Yeah, the helpers ticket would probably be cheaper than buying drinks :laughing:


----------



## Builder Butch (Jan 30, 2012)

I vote lift.Thats gonna be tough off a latter. Plus i dont see why you can't paint that in 4 to 6 hours and drive home and save the hotel bill?
Good Luck!


----------



## summithomeinc (Jan 3, 2011)

Builder Butch said:


> I vote lift.Thats gonna be tough off a latter. Plus i dont see why you can't paint that in 4 to 6 hours and drive home and save the hotel bill?
> Good Luck!


I thought so too. So I figured 16 hours. Seemed too simple so I added extra time to make sure I'm ok. I figured the room because if it takes 4 hours round trip driving, 8 hours working, 1 hour lunch, 1 hour for supper, not to mention the thing no one expects, like cars parking next to our lift in an emptyu lot, people stopping us to ask questions like can we get their cat out of a tree, or all the other things that happen that are unplanned for, that's a long day.
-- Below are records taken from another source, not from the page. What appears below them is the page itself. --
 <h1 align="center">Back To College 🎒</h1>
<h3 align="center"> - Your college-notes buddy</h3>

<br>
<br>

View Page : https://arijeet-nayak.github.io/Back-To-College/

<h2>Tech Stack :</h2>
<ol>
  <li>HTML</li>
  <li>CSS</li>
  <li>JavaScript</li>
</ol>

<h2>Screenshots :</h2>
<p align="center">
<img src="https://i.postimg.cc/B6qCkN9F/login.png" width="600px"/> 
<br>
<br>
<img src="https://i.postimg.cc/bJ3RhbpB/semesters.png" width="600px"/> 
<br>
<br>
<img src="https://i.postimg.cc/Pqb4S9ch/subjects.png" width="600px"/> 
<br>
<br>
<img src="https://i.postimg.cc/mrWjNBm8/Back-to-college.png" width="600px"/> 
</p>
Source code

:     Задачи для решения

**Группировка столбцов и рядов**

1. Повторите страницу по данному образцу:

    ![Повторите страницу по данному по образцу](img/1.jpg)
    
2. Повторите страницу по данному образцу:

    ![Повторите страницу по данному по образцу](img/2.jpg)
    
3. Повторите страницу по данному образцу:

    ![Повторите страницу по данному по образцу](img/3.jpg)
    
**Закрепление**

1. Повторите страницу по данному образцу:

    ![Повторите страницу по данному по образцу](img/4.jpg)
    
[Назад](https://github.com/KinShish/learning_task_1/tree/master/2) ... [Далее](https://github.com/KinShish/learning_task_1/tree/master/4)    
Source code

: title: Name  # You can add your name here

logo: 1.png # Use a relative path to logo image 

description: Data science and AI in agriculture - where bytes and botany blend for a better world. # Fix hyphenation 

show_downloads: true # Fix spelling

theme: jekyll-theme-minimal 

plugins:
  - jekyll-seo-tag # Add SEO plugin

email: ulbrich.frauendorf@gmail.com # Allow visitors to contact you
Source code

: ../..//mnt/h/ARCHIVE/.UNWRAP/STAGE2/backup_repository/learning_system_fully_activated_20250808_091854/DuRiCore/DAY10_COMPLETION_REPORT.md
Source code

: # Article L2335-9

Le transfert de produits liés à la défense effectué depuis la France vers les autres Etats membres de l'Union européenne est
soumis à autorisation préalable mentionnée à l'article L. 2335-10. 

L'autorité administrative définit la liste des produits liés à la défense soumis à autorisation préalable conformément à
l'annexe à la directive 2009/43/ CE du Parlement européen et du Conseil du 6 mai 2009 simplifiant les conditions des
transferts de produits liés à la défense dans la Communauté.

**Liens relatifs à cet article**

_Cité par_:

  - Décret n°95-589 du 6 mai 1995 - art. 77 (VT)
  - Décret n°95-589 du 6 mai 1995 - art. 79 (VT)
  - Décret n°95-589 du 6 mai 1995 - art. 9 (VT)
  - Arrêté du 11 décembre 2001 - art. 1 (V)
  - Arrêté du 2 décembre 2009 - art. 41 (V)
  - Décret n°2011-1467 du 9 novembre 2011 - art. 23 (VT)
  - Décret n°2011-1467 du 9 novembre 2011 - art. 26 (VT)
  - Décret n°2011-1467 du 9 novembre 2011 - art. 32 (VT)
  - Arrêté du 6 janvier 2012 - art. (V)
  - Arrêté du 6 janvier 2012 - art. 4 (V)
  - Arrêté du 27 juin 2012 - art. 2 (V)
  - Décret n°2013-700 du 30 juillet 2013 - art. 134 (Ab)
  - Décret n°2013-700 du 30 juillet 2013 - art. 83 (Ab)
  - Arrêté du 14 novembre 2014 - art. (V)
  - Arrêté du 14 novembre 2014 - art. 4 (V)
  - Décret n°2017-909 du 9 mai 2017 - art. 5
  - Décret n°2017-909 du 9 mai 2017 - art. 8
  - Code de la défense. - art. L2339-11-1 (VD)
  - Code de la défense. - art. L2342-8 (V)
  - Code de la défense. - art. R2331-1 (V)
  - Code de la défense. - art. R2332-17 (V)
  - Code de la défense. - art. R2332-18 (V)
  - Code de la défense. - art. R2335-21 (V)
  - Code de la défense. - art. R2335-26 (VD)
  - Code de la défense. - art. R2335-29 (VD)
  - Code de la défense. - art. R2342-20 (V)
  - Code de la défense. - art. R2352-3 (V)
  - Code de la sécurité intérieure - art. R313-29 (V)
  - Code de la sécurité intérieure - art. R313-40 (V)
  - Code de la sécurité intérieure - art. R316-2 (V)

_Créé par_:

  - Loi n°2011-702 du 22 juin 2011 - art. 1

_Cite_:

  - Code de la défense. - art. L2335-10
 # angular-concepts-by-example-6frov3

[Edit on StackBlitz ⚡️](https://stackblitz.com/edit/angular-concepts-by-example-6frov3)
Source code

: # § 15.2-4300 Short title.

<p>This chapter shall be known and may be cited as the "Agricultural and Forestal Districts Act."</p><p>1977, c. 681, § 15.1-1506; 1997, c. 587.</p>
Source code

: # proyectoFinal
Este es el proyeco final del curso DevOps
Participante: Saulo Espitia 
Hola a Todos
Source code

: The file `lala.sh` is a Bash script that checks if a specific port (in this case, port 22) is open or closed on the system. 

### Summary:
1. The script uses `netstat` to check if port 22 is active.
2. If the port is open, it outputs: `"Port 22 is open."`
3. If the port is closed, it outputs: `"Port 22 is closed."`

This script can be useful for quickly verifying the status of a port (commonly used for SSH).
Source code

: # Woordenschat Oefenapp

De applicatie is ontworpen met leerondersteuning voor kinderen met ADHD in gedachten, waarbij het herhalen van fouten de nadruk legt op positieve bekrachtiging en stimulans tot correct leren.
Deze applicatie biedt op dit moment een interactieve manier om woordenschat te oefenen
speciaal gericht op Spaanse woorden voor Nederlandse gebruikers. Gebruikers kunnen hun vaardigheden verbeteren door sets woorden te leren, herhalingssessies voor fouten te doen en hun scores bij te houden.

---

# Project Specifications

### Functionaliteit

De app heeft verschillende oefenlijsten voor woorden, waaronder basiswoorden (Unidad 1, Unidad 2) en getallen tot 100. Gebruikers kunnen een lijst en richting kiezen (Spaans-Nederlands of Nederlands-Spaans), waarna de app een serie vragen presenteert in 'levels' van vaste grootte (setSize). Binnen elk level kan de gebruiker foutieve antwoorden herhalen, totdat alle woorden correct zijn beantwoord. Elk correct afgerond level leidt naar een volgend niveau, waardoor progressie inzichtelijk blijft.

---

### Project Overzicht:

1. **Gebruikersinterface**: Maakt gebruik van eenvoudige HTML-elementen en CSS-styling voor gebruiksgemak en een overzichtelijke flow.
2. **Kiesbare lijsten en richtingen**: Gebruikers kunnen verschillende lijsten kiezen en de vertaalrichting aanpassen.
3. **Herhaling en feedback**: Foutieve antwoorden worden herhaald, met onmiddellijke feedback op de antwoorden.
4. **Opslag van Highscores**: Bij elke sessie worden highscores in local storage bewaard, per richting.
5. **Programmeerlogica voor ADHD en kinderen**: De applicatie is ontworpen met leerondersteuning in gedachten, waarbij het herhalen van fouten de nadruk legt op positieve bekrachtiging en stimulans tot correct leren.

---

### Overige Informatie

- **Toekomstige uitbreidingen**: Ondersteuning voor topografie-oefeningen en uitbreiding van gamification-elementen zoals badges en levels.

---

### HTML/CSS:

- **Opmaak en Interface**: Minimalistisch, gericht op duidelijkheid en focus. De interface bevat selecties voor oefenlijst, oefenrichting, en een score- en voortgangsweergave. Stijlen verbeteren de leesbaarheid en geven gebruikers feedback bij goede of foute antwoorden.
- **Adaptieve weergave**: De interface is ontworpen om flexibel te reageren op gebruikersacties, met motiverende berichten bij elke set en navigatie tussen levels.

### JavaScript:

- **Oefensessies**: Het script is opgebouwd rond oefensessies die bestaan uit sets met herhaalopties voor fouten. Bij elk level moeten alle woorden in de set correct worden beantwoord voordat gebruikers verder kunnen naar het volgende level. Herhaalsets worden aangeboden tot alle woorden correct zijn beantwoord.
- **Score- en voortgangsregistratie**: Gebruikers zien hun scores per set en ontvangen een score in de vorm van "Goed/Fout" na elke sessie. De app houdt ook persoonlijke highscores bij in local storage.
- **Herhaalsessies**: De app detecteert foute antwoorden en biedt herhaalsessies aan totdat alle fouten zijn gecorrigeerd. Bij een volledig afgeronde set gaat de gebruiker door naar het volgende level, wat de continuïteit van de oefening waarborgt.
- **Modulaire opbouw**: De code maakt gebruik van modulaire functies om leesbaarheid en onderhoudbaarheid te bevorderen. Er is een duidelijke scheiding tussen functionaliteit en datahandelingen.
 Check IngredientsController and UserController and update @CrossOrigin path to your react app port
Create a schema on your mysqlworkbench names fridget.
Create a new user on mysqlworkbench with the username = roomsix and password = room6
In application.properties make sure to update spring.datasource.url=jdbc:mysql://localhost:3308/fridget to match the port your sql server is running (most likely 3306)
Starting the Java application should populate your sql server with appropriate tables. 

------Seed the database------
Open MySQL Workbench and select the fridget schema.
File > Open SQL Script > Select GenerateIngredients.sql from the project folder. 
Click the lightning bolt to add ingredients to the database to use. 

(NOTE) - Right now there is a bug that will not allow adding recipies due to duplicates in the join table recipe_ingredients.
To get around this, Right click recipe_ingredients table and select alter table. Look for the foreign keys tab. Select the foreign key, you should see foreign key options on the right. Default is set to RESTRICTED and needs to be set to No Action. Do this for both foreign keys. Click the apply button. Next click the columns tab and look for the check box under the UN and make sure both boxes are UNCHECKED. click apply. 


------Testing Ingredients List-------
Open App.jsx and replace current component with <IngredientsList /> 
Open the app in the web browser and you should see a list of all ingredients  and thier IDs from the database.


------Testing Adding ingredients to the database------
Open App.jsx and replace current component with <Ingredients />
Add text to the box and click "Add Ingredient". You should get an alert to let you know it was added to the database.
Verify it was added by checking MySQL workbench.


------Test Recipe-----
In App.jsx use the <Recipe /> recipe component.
I'll take the room.


----------



## ohiohomedoctor (Dec 26, 2010)

RemodelGA said:


> Yeah, the helpers ticket would probably be cheaper than buying drinks :laughing:


Depends which helper I bring..


----------



## summithomeinc (Jan 3, 2011)

RemodelGA said:


> Yeah, the helpers ticket would probably be cheaper than buying drinks :laughing:


I need to drink what you're drinkin....


----------



## summithomeinc (Jan 3, 2011)

Warren said:


> 40'er aint reachin that!


If a 40' won't get it we can allways strap 1/2 a 24' to it...:laughing::no:


----------



## J L (Nov 16, 2009)




----------



## summithomeinc (Jan 3, 2011)

RemodelGA said:


>


Scotch = Icky....Sailor Jerry Rum = MMM mmm good :thumbup:


----------



## Rob1954 (Jun 22, 2010)

Whether you use a lift or a ladder, it looks like you will be blocking off an entrance to fairly large parking lot. Hope you figured some barriers in the bid.


----------



## Eaglei (Aug 1, 2012)

I once saw a guy using a sky hook . :blink:


----------



## Randy Bush (Mar 7, 2011)

Eaglei said:


> I once saw a guy using a sky hook . :blink:


Did he have it hooked to the the belt on his pants too. :thumbsup:


----------



## Gus Dering (Oct 14, 2008)

I can't believe no one suggested the obvious....















Jet pack :thumbsup:


----------



## J L (Nov 16, 2009)

Sometimes I get flashing in the paint when I'm using a jetpack :laughing:


----------



## Gus Dering (Oct 14, 2008)

RemodelGA said:


> Sometimes I get flashing in the paint when I'm using a jetpack :laughing:


You need to use the Festool jet pack with the diffuser attachment.


----------



## J L (Nov 16, 2009)

It's the new Festool Flypex 1400 :laughing:


----------



## Tinstaafl (Jan 6, 2008)

I miss the days when all you needed was a Binford 3000.


----------



## summithomeinc (Jan 3, 2011)

Well there are a few things I forgot in the bid. 1)Having to block the entrance. Hoping it won't be much of an issue because we are starting at 8am, they don't open till 11:00. 2) 80.00 delivery for the lift. 3) Fuel cost for the lift. 4) I don't have inland marine insurance so another 12% of the lift rental for that. 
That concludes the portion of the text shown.